Here are a few papers that discuss ways to implement stable sliding DFTs:
Zsolt Kollár, Ferenc Plesznik, and Simon Trumpf , "Observer-Based Recursive Sliding Discrete Fourier Transform", IEEE Signal Processing Magazine, Nov., 2018.
C.-S. Park, "Fast, accurate, and guaranteed stable sliding discrete Fourier transform", IEEE Signal Processing Magazine, July, 2015.K. Duda, "Accurate, guaranteed stable, sliding discrete Fourier transform", IEEE Signal Processing Magazine, Oct., 2010.
Thank you for the list of papers with stable realizations.
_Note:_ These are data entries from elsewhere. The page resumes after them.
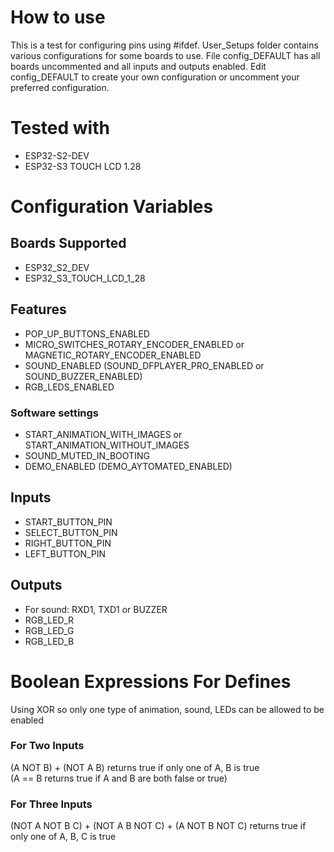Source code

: # How to use 
This is a test for configuring pins using #ifdef. User_Setups folder contains various configurations for some boards to use. File config_DEFAULT has all boards uncommented and all inputs and outputs enabled. Edit config_DEFAULT to create your own configuration or uncomment your preferred configuration.  
# Tested with 
* ESP32-S2-DEV  
* ESP32-S3 TOUCH LCD 1.28
# Configuration Variables  
## Boards Supported 
* ESP32_S2_DEV
* ESP32_S3_TOUCH_LCD_1_28
## Features  
* POP_UP_BUTTONS_ENABLED
* MICRO_SWITCHES_ROTARY_ENCODER_ENABLED or MAGNETIC_ROTARY_ENCODER_ENABLED
* SOUND_ENABLED (SOUND_DFPLAYER_PRO_ENABLED or SOUND_BUZZER_ENABLED)
* RGB_LEDS_ENABLED
### Software settings
* START_ANIMATION_WITH_IMAGES or START_ANIMATION_WITHOUT_IMAGES
* SOUND_MUTED_IN_BOOTING
* DEMO_ENABLED (DEMO_AYTOMATED_ENABLED)
## Inputs 
* START_BUTTON_PIN
* SELECT_BUTTON_PIN
* RIGHT_BUTTON_PIN
* LEFT_BUTTON_PIN
## Outputs 
* For sound: RXD1, TXD1 or BUZZER
* RGB_LED_R
* RGB_LED_G
* RGB_LED_B
# Boolean Expressions For Defines
Using XOR so only one type of animation, sound, LEDs can be allowed to be enabled
### For Two Inputs
(A NOT B) + (NOT A B) returns true if only one of A, B is true  
(A == B returns true if A and B are both false or true)
### For Three Inputs
(NOT A NOT B C) + (NOT A B NOT C) + (A NOT B NOT C) returns true if only one of A, B, C is true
I have briefly looked at all the methods and decided to stick to the mSDFT.
I will use that for applications where longterm stability is a must and maybe use the state variable based Goertzel implementation for less critical tasks.
The mSDFT seems simple, relatively efficient and furthermore is best implemented using fixed point which is a good match for my needs.
I wonder how this is even allowed to be a 'paper':
Denis A. Gudovskiy and Lichung Chu, "An Accurate and Stable Sliding DFT Computed by a Modified CIC Filter", IEEE Signal Processing Magazine, Jan., 2017.
There is nothing new here. You do the IQ multiplies, and then use a CIC filter as decimator. It's what everybody does...
Hi gretzteam. That "An Accurate and Stable Sliding DFT Computed by a Modified CIC Filter" article was printed in the magazine's 'DSP Tips & Tricks' column. When I have the time I'll read that article to see what "trick" the authors are presenting in that article.